Fri 27 September 2013 View all news

European member states are expected to vote on the delayed Cars and CO2 regulation this week but reports suggest that Germany is trying a last-minute push to reject it on new grounds.

Germany was reported by European Voice to be engaged in a frantic last-minute push to derail a deal on car CO2 emission limits, distributing a proposal to ministers at a recent competitiveness council meeting in Brussels to drastically alter what was agreed.  

After months of delay, the Lithuanian presidency last week scheduled a member state vote on the deal for Wednesday (2 October). The deal with MEPs was reached in June, but in a highly unusual move Germany blocked a Council vote to ratify the deal. Germany gathered enough member state support to delay the vote by pressuring the Irish presidency and other smaller countries, according to sources.  

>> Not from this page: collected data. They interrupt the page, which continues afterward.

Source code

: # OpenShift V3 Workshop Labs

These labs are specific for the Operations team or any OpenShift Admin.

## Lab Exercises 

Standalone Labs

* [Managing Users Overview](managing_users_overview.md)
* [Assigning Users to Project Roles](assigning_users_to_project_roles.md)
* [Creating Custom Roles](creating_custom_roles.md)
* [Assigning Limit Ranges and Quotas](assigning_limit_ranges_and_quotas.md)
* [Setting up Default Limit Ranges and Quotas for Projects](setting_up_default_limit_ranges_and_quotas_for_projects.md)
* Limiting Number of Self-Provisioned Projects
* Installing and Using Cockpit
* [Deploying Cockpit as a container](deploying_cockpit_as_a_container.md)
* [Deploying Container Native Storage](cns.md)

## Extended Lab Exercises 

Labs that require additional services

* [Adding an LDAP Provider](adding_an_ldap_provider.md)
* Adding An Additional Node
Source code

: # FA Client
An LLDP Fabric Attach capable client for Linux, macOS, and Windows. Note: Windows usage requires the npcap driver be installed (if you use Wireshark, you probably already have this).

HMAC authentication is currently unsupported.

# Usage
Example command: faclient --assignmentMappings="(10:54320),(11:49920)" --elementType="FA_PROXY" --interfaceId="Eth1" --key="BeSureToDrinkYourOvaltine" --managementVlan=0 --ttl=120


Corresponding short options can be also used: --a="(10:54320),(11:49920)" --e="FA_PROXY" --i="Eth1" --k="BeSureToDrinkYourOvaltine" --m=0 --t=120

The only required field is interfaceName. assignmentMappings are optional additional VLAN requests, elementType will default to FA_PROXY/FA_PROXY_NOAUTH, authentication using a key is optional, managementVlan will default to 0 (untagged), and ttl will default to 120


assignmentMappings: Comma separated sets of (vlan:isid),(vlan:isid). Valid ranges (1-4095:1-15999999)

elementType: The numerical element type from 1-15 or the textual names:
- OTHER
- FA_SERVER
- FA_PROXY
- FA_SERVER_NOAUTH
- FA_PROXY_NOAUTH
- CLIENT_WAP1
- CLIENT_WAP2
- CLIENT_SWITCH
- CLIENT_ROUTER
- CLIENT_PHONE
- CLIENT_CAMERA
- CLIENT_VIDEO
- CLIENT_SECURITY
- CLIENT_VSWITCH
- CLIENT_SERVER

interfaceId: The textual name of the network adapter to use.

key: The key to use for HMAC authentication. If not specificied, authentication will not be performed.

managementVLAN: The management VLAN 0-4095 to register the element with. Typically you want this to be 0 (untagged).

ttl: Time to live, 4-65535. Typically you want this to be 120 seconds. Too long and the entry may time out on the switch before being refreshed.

The new CO2 limits are reported to be being fiercely resisted by the German car industry, and there was fear about what effect an approval would have on the German elections, scheduled for 22 September. With the elections passed and Angela Merkel returned to government, the issue has been put back on the agenda. There is no longer enough member state support for the German delay.  

At last week's council the Germans circulated a proposal to delay the introduction of the new 95g CO2/km limit, from 2020 to 2024. “The issue of flexibility has not yet been sufficiently addressed,” the confidential memo reads. It suggests a phase-in of the limit where only 80% of new cars would have to meet it in 2020, 85% in 2021, 90% in 2022, 95% in 2023 and 100% in 2024. 

“This approach would allow to combine the reduction target, which would remain the basis of the regulation, with the necessary flexibility in the introductory phase,” the memo says. 

According to green transport group T&E, this change would translate to a 104g CO2/km limit in 2020.

The suggestion is completely new. Previously, Germany's efforts to make the target easier to meet were focused on expanding the ‘supercredits' scheme in which electric vehicles count more toward a fleet's emissions average than heavy cars.